Anti-tax crusaders joined a coalition of community and good government activists opposed to taxpayer-funded subsidies for a new Fenway Park. Activists said they feel a subsidy package will almost inevitably pass, but they want to go on the record against what they feel is corporate welfare. The Sox are in talks with legislative leaders over a stadium deal, but the ballpark figure that taxpayers will be asked to pick up has not been officially announced. Estimates to date range from $250 million to $300 million. Anderson, who is fighting for a large income tax cut, says stadium subsidies are not exactly the type of essential services government should address. New Fenway boosters tout the project's big economic lift.


The Boston Herald
Saturday, April 1, 2000

Good times roll on Beacon Hill
A Boston Herald editorial

Oh, life's a wonderful thing when the good times are rolling on Beacon Hill. And obviously the House Ways and Means Committee believes the good times will roll on forever.

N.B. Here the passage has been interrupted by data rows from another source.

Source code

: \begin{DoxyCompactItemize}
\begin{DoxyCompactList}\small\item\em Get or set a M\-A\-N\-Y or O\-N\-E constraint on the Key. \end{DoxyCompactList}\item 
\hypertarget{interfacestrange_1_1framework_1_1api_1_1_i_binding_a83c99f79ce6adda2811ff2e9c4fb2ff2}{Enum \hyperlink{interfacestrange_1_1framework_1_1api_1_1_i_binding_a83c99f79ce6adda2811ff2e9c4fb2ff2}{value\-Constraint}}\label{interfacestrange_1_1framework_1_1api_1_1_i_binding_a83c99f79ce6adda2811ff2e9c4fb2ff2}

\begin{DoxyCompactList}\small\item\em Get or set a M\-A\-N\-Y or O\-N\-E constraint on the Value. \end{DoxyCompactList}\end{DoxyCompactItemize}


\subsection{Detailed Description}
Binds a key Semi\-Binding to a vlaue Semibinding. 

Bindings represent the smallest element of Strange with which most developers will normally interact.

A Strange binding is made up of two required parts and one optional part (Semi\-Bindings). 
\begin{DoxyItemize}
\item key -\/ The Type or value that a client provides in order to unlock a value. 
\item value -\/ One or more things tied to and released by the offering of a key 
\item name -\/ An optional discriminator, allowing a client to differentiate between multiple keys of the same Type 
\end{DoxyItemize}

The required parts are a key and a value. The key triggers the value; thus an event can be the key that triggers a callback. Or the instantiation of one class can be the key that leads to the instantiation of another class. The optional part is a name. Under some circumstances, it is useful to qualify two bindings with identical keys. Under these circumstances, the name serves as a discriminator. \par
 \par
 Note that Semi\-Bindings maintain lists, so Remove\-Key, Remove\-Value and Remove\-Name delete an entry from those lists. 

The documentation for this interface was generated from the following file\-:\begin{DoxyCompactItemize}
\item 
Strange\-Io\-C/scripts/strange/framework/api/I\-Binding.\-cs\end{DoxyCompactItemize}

The House budget-writing committee took the governor's already rather generous $21.3 billion effort and puffed it up to $21.7 billion, all the while insisting that not a dime can be spared to return to taxpayers in the form of a tax cut.

First we discover that the legislators have been hideously generous to themselves -- doubling their own per diem allowances and granting themselves generous and unregulated stipends for "district office expenses."

Then, as Herald reporters Ellen J. Silberman and Joe Battenfeld documented in yesterday's edition, the House budget is replete with legislative pork -- $4.3 million in tourism appropriations alone that were never requested by the state's director of tourism. There's a $750,000 "contribution" for Sail Boston, $200,000 for new air conditioning for the John F. Kennedy Museum in Hyannis and $30,000 for a clock in Haverhill. Apparently no project is too trivial to be overlooked for such earmarking by legislators eager to curry favor with the folks back home.

And the fun of unraveling the mysteries of the House budget have just begun.

What's truly unfortunate is that the budget also attempts to do some rather worthwhile things. It attempts a long overdue reform of the state's special education laws, and would approve a much-needed increase in the size of the state appeals court.

But legislative greed and pork-barrel politics cast their long shadow over what could have been a far better document.